Thursday, 2 May 2013

Bangladesh, corporate murder and the race to the bottom

At least 400 people were slaughtered in the collapse of a multi-story sweatshop in Bangladesh this week, and the thug who owned it is quite properly a prime candidate for lynching in the public square. The news showed him being taken out of the courtroom wearing a police helmet and bulletproof vest.

But commentaries on this horrific incident are falling short. Yes, it’s true that the rush of textile jobs to China ended because Chinese workers, despite being forbidden to organize, are now attracting higher wages. And yes, Bangladesh was the next stop on Sweatshop Highway because people there are even more desperate to get a meal and therefore dutifully sewed clothes for Walmart, Children’s Place, Dress Barn and Bennetton for $65 a month, forced to gamble every day that they would actually survive and manage to go home at night to ‘enjoy’ it.

We’re really whistling in the dark, however, if we buy the permitted wisdom on this crime, which is that poor Bangladesh has to do some ‘catching up’ to the rest of us civilized folks on things like the rule of law, construction codes and worker protections. That is one load of screaming crap. While we pontificate grandiosely about how backward those dark people are, Obama and his corporate gang are doing everything in their power to block Bangladesh and a dozen other Asian countries from EVER establishing humane workplaces for their long-suffering millions.

As Bill Black, a former regulator and professor of economics at UM-Kansas City, points out, what happened in Bangladesh is not a weakness in the system; it’s a built-in feature:

The Road to Bangladesh is criminogenic. As firms are forced by “free trade” to force lower wages on their workers if they wish to stay competitive with their competitors who manufacture goods in nations like Bangladesh and as firms in Bangladesh engage in the same competition to constrain wages, the result can be murderous. The least ethical firms that are most willing to steal from their employees and place their lives and safety at risk in the workplace gain market share can produce a “Gresham’s dynamic” in which bad ethics drives good ethics out of the workplace.

A Georgetown University professor piously asserted Wednesday night on ‘The News Hour’ that Bangladesh is ruled by a crass mafia that enjoys seamless crossover links between business and the state. That is true enough, although given that the so-called developed world includes Italy, I wonder how far it is safe to throw those particular stones. But it was a telling omission that this ‘free-trade expert’ had nothing to say about the Trans-Pacific Partnership being cooked up by the Washington elites under Obama that would systematically destroy any attempts by Bangladeshi workers to protect themselves.

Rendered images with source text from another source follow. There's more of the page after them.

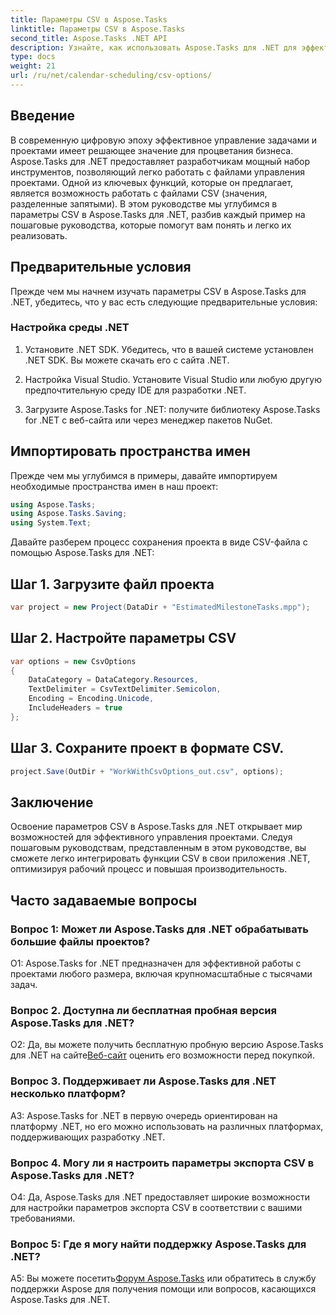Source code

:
 ```yaml
---
title: Параметры CSV в Aspose.Tasks
linktitle: Параметры CSV в Aspose.Tasks
second_title: Aspose.Tasks .NET API
description: Узнайте, как использовать Aspose.Tasks для .NET для эффективной работы с файлами CSV, легко расширяя возможности управления проектами.
type: docs
weight: 21
url: /ru/net/calendar-scheduling/csv-options/
---
```

## Введение

В современную цифровую эпоху эффективное управление задачами и проектами имеет решающее значение для процветания бизнеса. Aspose.Tasks для .NET предоставляет разработчикам мощный набор инструментов, позволяющий легко работать с файлами управления проектами. Одной из ключевых функций, которые он предлагает, является возможность работать с файлами CSV (значения, разделенные запятыми). В этом руководстве мы углубимся в параметры CSV в Aspose.Tasks для .NET, разбив каждый пример на пошаговые руководства, которые помогут вам понять и легко их реализовать.

## Предварительные условия

Прежде чем мы начнем изучать параметры CSV в Aspose.Tasks для .NET, убедитесь, что у вас есть следующие предварительные условия:

### Настройка среды .NET

1. Установите .NET SDK. Убедитесь, что в вашей системе установлен .NET SDK. Вы можете скачать его с сайта .NET.

2. Настройка Visual Studio. Установите Visual Studio или любую другую предпочтительную среду IDE для разработки .NET.

3. Загрузите Aspose.Tasks for .NET: получите библиотеку Aspose.Tasks for .NET с веб-сайта или через менеджер пакетов NuGet.

## Импортировать пространства имен

Прежде чем мы углубимся в примеры, давайте импортируем необходимые пространства имен в наш проект:

```csharp
using Aspose.Tasks;
using Aspose.Tasks.Saving;
using System.Text;
```

Давайте разберем процесс сохранения проекта в виде CSV-файла с помощью Aspose.Tasks для .NET:

## Шаг 1. Загрузите файл проекта

```csharp
var project = new Project(DataDir + "EstimatedMilestoneTasks.mpp");
```

## Шаг 2. Настройте параметры CSV

```csharp
var options = new CsvOptions
{
    DataCategory = DataCategory.Resources,
    TextDelimiter = CsvTextDelimiter.Semicolon,
    Encoding = Encoding.Unicode,
    IncludeHeaders = true
};
```

## Шаг 3. Сохраните проект в формате CSV.

```csharp
project.Save(OutDir + "WorkWithCsvOptions_out.csv", options);
```

## Заключение

Освоение параметров CSV в Aspose.Tasks для .NET открывает мир возможностей для эффективного управления проектами. Следуя пошаговым руководствам, представленным в этом руководстве, вы сможете легко интегрировать функции CSV в свои приложения .NET, оптимизируя рабочий процесс и повышая производительность.

## Часто задаваемые вопросы

### Вопрос 1: Может ли Aspose.Tasks для .NET обрабатывать большие файлы проектов?

О1: Aspose.Tasks for .NET предназначен для эффективной работы с проектами любого размера, включая крупномасштабные с тысячами задач.

### Вопрос 2. Доступна ли бесплатная пробная версия Aspose.Tasks для .NET?

 О2: Да, вы можете получить бесплатную пробную версию Aspose.Tasks для .NET на сайте[Веб-сайт](https://releases.aspose.com/tasks/net/) оценить его возможности перед покупкой.

### Вопрос 3. Поддерживает ли Aspose.Tasks для .NET несколько платформ?

A3: Aspose.Tasks for .NET в первую очередь ориентирован на платформу .NET, но его можно использовать на различных платформах, поддерживающих разработку .NET.

### Вопрос 4. Могу ли я настроить параметры экспорта CSV в Aspose.Tasks для .NET?

О4: Да, Aspose.Tasks для .NET предоставляет широкие возможности для настройки параметров экспорта CSV в соответствии с вашими требованиями.

### Вопрос 5: Где я могу найти поддержку Aspose.Tasks для .NET?

 A5: Вы можете посетить[Форум Aspose.Tasks](https://forum.aspose.com/c/tasks/15) или обратитесь в службу поддержки Aspose для получения помощи или вопросов, касающихся Aspose.Tasks для .NET.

As numerous commentators have been warning for months, the trade package now being negotiated under conditions of military secrecy (a commercial agreement, mind you, not a defense treaty) may include measures to establish supranational ‘dispute resolution’ entities that could easily trump labor and environmental laws on the grounds that a country’s legislation might restrict that unspeakably bullshit concept, ‘Free Trade’. If this sounds incredible, it should; but it could happen behind closed doors at the secret talks, then get shoved down deeply willing congressional throats.

The idea that a commercial treaty could be used to dismantle environmental, regulatory, employment and intellectual property laws by giving huge powers to an obscure bureaucracy should surprise no one paying attention, especially given the role of unelected Eurocrats in putting Greece, Cyprus, Portugal, Ireland and Spain under the banker boot. It is the ultimate expression of the democratic state’s replacement by corporate oligarchy, and it’s already been tested on the Mexicans via NAFTA with terrifying results.

Once in place, the ‘free-trade’ coup will accelerate the race to the bottom by which the most corrupt and ruthless, the corporate bosses least interested in worker safety and most ingenious in extracting the last drop of blood from them will emerge triumphant by squeezing out any remaining law-abiding institutions through the relentless laws of the capitalist marketplace.